Hi G, thanks a million for your reply, sorry have not been on FF much lately! That is fantastic news, I'm chuffed to bits for you!   I think my prob is that as I have no periods (well they come when they feel like it) it would be v difficult to guage when the timing was right. I too seemed to have superfertility when I was younger but after DD was born (I was 35) things screamed to a halt which I still find very mystifying.   I think that now they have IVF etc they aren't that keen to research these things though.....

Regards Janice


----------



## Griselda (Jan 24, 2006)

Hi Janice

Many thanks for the reply and the sentiments.

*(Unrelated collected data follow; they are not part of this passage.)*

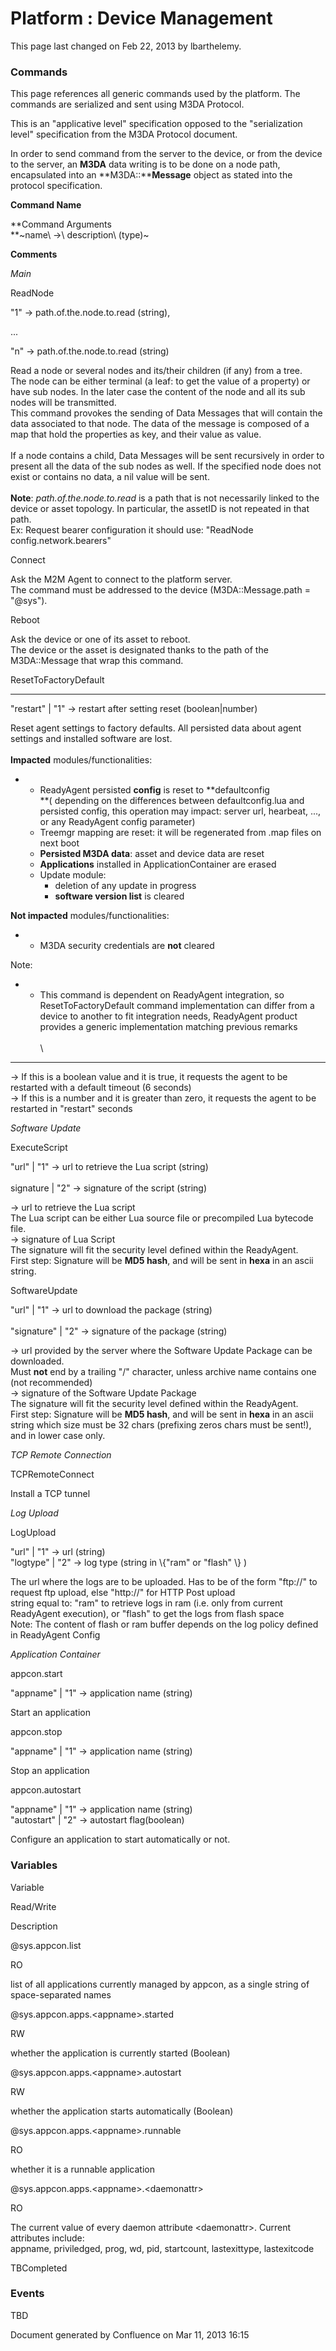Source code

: Platform : Device Management
============================

This page last changed on Feb 22, 2013 by lbarthelemy.

### Commands

This page references all generic commands used by the platform. The
commands are serialized and sent using M3DA Protocol.

This is an "applicative level" specification opposed to the
"serialization level" specification from the M3DA Protocol document.

In order to send command from the server to the device, or from the
device to the server, an **M3DA** data writing is to be done on a node
path, encapsulated into an **M3DA::****Message** object as stated into
the protocol specification.

**Command Name**

**Command Arguments\
**~name\\ -\>\\ description\\ (type)~

**Comments**

*Main*

ReadNode

"1" -\> path.of.the.node.to.read (string),

...

"n" -\> path.of.the.node.to.read (string)

Read a node or several nodes and its/their children (if any) from a
tree. \
 The node can be either terminal (a leaf: to get the value of a
property) or have sub nodes. In the later case the content of the node
and all its sub nodes will be transmitted. \
 This command provokes the sending of Data Messages that will contain
the data associated to that node. The data of the message is composed of
a map that hold the properties as key, and their value as value. \
 \
 If a node contains a child, Data Messages will be sent recursively in
order to present all the data of the sub nodes as well. If the specified
node does not exist or contains no data, a nil value will be sent.\
 \
 **Note**: *path.of.the.node.to.read* is a path that is not necessarily
linked to the device or asset topology. In particular, the assetID is
not repeated in that path. \
 Ex: Request bearer configuration it should use: "ReadNode
config.network.bearers"

Connect

Ask the M2M Agent to connect to the platform server. \
The command must be addressed to the device (M3DA::Message.path =
"@sys").

Reboot

Ask the device or one of its asset to reboot. \
 The device or the asset is designated thanks to the path of the
M3DA::Message that wrap this command.

ResetToFactoryDefault

* * * * *

"restart" | "1" -\> restart after setting reset (boolean|number)

Reset agent settings to factory defaults. All persisted data about agent
settings and installed software are lost. \
 \
 **Impacted** modules/functionalities:

-   -   ReadyAgent persisted **config** is reset to **defaultconfig \
        **( depending on the differences between defaultconfig.lua and
        persisted config, this operation may impact: server url,
        hearbeat, ..., or any ReadyAgent config parameter)
    -   Treemgr mapping are reset: it will be regenerated from .map
        files on next boot
    -   **Persisted M3DA data**: asset and device data are reset
    -   **Applications** installed in ApplicationContainer are erased
    -   Update module:
        -   deletion of any update in progress
        -   **software version list** is cleared

**Not impacted** modules/functionalities:

-   -   M3DA security credentials are **not** cleared

Note:

-   -   This command is dependent on ReadyAgent integration, so
        ResetToFactoryDefault command implementation can differ from a
        device to another to fit integration needs, ReadyAgent product
        provides a generic implementation matching previous remarks\
        \
        \

* * * * *

-\> If this is a boolean value and it is true, it requests the agent to
be restarted with a default timeout (6 seconds)\
-\> If this is a number and it is greater than zero, it requests the
agent to be restarted in "restart" seconds

*Software Update*

ExecuteScript

"url" | "1" -\> url to retrieve the Lua script (string) \
 \
signature | "2" -\> signature of the script (string)

-\> url to retrieve the Lua script \
 The Lua script can be either Lua source file or precompiled Lua
bytecode file. \
 -\> signature of Lua Script \
 The signature will fit the security level defined within the
ReadyAgent. \
 First step: Signature will be **MD5 hash**, and will be sent in
**hexa** in an ascii string.

SoftwareUpdate

"url" | "1" -\> url to download the package (string) \
 \
"signature" | "2" -\> signature of the package (string)

-\> url provided by the server where the Software Update Package can be
downloaded. \
 Must **not** end by a trailing "/" character, unless archive name
contains one (not recommended) \
 -\> signature of the Software Update Package \
 The signature will fit the security level defined within the
ReadyAgent. \
 First step: Signature will be **MD5 hash**, and will be sent in
**hexa** in an ascii string which size must be 32 chars (prefixing zeros
chars must be sent!), and in lower case only.

*TCP Remote Connection*

TCPRemoteConnect

Install a TCP tunnel

*Log Upload*

LogUpload

"url" | "1" -\> url (string) \
"logtype" | "2" -\> log type (string in \\{"ram" or "flash" \\} )

The url where the logs are to be uploaded. Has to be of the form
"ftp://" to request ftp upload, else "http://" for HTTP Post upload \
 string equal to: "ram" to retrieve logs in ram (i.e. only from current
ReadyAgent execution), or "flash" to get the logs from flash space \
 Note: The content of flash or ram buffer depends on the log policy
defined in ReadyAgent Config

*Application Container*

appcon.start

"appname" | "1" -\> application name (string)

Start an application

appcon.stop

"appname" | "1" -\> application name (string)

Stop an application

appcon.autostart

"appname" | "1" -\> application name (string)\
"autostart" | "2" -\> autostart flag(boolean)

Configure an application to start automatically or not.

### Variables

Variable

Read/Write

Description

@sys.appcon.list

RO

list of all applications currently managed by appcon, as a single string
of space-separated names

@sys.appcon.apps.<appname\>.started

RW

whether the application is currently started (Boolean)

@sys.appcon.apps.<appname\>.autostart

RW

whether the application starts automatically (Boolean)

@sys.appcon.apps.<appname\>.runnable

RO

whether it is a runnable application

@sys.appcon.apps.<appname\>.<daemonattr\>

RO

The current value of every daemon attribute <daemonattr\>. Current
attributes include: \
 appname, priviledged, prog, wd, pid, startcount, lastexittype,
lastexitcode

TBCompleted

### Events

TBD

Document generated by Confluence on Mar 11, 2013 16:15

Have you sought out more than one medical opinion? Could you just have had some sort of hormonal imbalance since the birth of your DD? I knew a lady once where that was the case. She fell easily the first time but then her periods went all up the creek after the birth and she was unable to conceive again until she had some sort of treatment. Sorry I don't know the particular details better but I was _very_ young at the time and _so_ not very interested!  Funny how times change. 

If you have only attended one clinic and seen one consultant I would definitely advise doing some internet research yourself regarding post birth conception/reproduction issues and try and find an appropriate different consultant to see for a second opinion too.

One of the problems with the medical profession is that they seem to see IVF as the 'one size fits all' infertility cure and the best weapon in their armoury.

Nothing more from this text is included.